15. According to the Yields Report the average expected cane yields over the whole area forming the Respondent's zones are clearly stated. In this case, since the Contract was entered in February 1997, the plant crop was expected to be harvested sometimes in January 1999 when the cane prices were Kshs. 1,730/= per tonne and the average yields were 112 tonnes per hectare. The first ratoon crop was expected to be harvested around August 2000 when the cane prices were still at Kshs. 1,730/= per tonne and the average yields were 65 tonnes per hectare. The second ratoon crop was expected in March 2002 where the average yields were 53 tonnes per hectare and the cane prices were Kshs. 2,015/= per tonne.
16. The total expected earnings for the three cycles would have been Kshs. 306,503/=. That amount would ordinarily be subjected to the cost of inputs and services by the Respondent further to harvesting and transport expenses. In this case, the costs were tabulated by the Respondent’s witness in his statement which amounts to a total of Kshs. 62,213/= would have been deducted from the earnings.
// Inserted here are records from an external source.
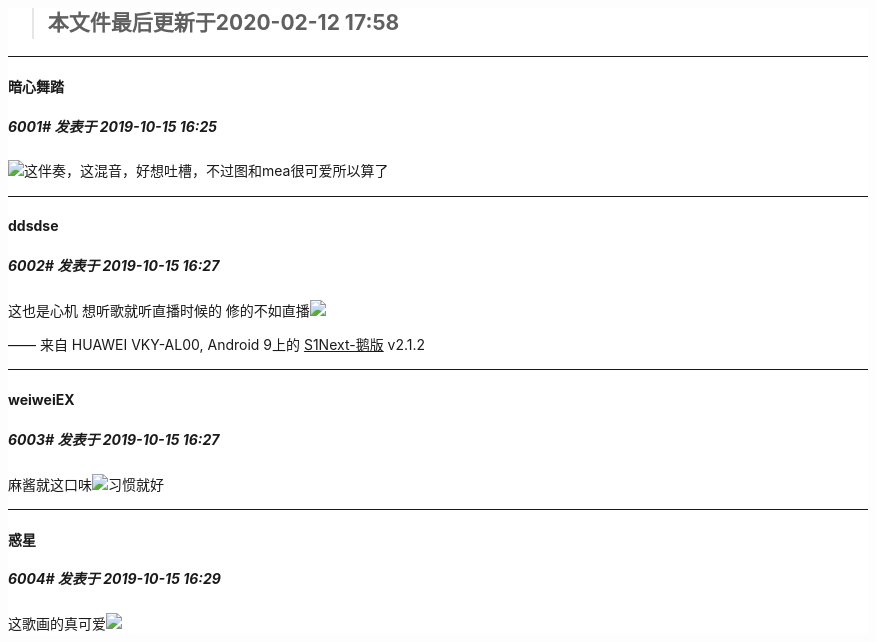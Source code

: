 > ## **本文件最后更新于2020-02-12 17:58** 



-----

####  暗心舞踏  
##### 6001#       发表于 2019-10-15 16:25



<img src="https://static.saraba1st.com/image/smiley/face2017/067.png" referrerpolicy="no-referrer">这伴奏，这混音，好想吐槽，不过图和mea很可爱所以算了







-----

####  ddsdse  
##### 6002#       发表于 2019-10-15 16:27




这也是心机 想听歌就听直播时候的 修的不如直播<img src="https://static.saraba1st.com/image/smiley/face2017/037.png" referrerpolicy="no-referrer">

—— 来自 HUAWEI VKY-AL00, Android 9上的 [S1Next-鹅版](https://github.com/ykrank/S1-Next/releases) v2.1.2







-----

####  weiweiEX  
##### 6003#       发表于 2019-10-15 16:27




麻酱就这口味<img src="https://static.saraba1st.com/image/smiley/face2017/067.png" referrerpolicy="no-referrer">习惯就好







-----

####  惑星  
##### 6004#       发表于 2019-10-15 16:29




这歌画的真可爱<img src="https://static.saraba1st.com/image/smiley/face2017/067.png" referrerpolicy="no-referrer">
I will hence make the said deduction thereby resulting to a net sum of Kshs. 244,290/=.
17. Following the foregone discourse, the upshot is that the following final orders do hereby issue: -
a) The appeal hereby succeeds and the finding of the learned magistrate dismissing the suit with costs be and is hereby set aside accordingly;
b) Judgment is hereby entered for the Appellant as against the Respondent for Kshs. 244, 290/=.
c) The sum of Kshs. 244, 290/= shall attract interest at court rates from the date of filing of the Plaint;
d) The Appellant shall have costs of the suit as well as costs of the appeal.
Orders accordingly.
DELIVERED, DATED and SIGNED at MIGORI this 23rd day of May 2019.
A. C. MRIMA
JUDGE
Judgment delivered in open court and in the presence of: -
Mr. Kerario MarwaCounsel instructed by the firm of Messrs. Kerario Marwa & Co. Advocates for the Appellant.
Mr. Marvin OderoCounsel instructed by the firm of Messrs. Okong’o Wandago & Company Advocates for the Respondent.